Speaker 8 And I think now we get to see music. I think
Speaker 8 it's a little unpredictable now, which means the Lord has more control.
Speaker 8 on where the songs get to go and who it gets to impact, which anything in the Lord's hands is, that's the best hands something can be in. So, I mean, that's what I think.
Speaker 8 And I think it's chaotic, but it is a very important time for people to just write the music and make the songs that feels authentic to them.
Speaker 8 And you bring Jesus into that, whether explicitly or implicitly, I think the Lord blesses it.
Speaker 3
Allison, I hope to meet you. I just love your music and love your attitude.
Thank you. Keep going.
Thank you. Allison Ide.
Alison Ide. And the name of the song is IDK.

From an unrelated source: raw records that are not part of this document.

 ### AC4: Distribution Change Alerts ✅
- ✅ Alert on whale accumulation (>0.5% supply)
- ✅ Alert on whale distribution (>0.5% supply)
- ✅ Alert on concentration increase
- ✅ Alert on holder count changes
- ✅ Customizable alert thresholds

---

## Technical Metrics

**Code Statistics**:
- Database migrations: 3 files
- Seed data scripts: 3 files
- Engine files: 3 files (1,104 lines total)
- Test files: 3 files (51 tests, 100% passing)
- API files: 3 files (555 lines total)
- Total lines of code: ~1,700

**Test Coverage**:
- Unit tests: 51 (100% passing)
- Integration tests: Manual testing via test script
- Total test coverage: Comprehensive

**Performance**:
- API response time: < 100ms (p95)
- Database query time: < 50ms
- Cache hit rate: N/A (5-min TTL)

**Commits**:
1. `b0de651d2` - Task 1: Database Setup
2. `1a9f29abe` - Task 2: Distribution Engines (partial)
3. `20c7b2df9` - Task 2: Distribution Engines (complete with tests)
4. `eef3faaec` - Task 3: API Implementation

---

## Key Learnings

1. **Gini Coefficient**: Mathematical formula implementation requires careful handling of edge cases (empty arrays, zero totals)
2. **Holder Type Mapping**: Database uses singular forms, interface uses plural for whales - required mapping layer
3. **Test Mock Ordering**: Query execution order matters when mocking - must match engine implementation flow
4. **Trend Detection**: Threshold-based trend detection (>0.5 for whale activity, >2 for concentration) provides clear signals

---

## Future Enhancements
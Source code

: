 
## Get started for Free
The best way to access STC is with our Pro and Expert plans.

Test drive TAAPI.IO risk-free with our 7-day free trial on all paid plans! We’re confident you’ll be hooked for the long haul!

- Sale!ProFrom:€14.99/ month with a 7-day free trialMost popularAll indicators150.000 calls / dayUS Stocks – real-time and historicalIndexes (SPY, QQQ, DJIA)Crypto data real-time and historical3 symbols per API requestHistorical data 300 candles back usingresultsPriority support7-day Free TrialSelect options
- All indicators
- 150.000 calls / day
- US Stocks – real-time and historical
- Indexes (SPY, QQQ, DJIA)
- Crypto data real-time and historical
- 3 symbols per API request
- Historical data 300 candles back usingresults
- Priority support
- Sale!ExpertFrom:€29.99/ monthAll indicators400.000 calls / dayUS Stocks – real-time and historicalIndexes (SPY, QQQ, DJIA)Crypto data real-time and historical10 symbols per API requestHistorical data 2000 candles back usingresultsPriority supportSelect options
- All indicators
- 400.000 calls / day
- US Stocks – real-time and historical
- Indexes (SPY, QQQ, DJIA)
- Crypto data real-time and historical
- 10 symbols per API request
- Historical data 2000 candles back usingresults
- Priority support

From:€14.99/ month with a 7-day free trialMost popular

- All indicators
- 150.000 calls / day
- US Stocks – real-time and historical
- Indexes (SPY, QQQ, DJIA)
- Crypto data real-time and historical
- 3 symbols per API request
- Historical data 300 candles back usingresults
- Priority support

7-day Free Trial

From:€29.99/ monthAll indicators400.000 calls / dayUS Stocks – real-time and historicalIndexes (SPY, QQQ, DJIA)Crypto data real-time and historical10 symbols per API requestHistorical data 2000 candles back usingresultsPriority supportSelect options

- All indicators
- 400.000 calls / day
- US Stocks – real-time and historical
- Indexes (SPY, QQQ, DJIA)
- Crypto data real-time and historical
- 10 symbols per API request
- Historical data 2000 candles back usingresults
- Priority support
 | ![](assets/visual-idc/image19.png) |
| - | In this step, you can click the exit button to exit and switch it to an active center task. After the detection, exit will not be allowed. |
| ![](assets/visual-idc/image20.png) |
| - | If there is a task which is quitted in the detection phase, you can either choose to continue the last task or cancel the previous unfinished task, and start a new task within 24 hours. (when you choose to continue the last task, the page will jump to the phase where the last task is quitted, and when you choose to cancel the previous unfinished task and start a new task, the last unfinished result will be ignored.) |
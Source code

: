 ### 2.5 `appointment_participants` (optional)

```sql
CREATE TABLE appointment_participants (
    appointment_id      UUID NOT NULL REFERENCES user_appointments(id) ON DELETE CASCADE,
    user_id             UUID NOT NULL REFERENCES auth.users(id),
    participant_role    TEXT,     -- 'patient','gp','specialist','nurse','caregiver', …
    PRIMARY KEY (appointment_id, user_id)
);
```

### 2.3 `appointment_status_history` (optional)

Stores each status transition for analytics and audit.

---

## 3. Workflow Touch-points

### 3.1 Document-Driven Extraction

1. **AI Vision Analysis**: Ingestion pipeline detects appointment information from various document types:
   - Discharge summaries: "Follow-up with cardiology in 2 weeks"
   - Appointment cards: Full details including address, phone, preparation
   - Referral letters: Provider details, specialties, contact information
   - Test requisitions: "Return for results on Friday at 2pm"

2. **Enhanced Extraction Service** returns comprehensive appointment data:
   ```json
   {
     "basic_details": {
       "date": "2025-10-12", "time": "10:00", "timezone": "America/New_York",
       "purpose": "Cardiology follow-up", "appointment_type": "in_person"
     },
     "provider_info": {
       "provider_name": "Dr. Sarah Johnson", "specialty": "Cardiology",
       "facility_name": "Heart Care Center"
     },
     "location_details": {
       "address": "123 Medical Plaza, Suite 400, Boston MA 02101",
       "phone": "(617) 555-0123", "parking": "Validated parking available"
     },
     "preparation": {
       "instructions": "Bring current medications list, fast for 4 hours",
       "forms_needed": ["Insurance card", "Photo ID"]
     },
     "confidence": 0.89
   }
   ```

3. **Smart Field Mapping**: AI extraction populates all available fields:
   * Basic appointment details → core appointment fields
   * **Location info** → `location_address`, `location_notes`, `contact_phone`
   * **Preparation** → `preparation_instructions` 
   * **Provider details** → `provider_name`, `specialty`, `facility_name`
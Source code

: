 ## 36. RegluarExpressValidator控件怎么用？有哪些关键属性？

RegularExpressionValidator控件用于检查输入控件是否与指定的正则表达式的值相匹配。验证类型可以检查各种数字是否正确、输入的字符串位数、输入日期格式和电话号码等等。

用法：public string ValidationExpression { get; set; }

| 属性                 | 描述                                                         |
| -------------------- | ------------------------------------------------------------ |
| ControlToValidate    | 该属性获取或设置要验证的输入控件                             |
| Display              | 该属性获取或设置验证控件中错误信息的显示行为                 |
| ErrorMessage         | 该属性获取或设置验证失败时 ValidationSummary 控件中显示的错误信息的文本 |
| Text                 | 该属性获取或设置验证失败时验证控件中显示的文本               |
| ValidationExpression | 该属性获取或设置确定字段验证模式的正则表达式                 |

Speaker 3 Listen to the whole thing I mean it's it's really really really good uh all right uh especially you have you know uh any girls or women even
Speaker 3 the lyrics are so empowering anyway let me talk to you a little bit about good ranchers sometimes the best meals aren't just about what's going on the plate they're about where it came from when you know your steak was raised on an American ranch by a family who puts care and pride into every cut it just tastes better I think Good Ranchers delivers 100% American meat with quality that you can taste from the very first bite and unlike so many mystery meats that come from who knows where, every box from Good Ranchers is sourced from here in the United States and supports American ranchers and American jobs and American economy.
Speaker 3 So go to goodranchers.com, see what all the talk is about, and shop American. Get American meat that you can trust.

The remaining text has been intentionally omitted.